Exercise goal -
Count how many lines in the entries below hold the string "moment", and respond with that number only.

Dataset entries
—————

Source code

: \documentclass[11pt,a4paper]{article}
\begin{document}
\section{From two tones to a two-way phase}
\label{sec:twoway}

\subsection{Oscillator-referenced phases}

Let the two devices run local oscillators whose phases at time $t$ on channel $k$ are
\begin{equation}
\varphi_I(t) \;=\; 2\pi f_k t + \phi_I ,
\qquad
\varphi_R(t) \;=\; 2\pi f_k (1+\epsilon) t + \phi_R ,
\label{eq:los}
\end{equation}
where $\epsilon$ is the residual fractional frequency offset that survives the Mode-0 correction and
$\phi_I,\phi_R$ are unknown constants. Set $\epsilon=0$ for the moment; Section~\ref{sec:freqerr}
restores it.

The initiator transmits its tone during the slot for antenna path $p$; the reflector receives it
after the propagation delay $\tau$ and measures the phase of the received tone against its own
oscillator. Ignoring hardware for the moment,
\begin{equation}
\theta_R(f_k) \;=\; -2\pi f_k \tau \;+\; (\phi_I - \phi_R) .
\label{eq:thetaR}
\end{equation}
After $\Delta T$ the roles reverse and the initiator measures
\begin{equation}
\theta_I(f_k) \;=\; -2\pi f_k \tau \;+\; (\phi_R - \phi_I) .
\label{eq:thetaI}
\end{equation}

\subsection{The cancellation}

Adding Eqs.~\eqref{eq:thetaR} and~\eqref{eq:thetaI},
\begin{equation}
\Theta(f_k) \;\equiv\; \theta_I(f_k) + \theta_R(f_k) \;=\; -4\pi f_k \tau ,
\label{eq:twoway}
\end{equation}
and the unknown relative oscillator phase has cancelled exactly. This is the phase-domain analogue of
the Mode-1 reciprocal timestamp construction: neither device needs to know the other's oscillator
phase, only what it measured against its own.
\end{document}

—————

Answer space -
2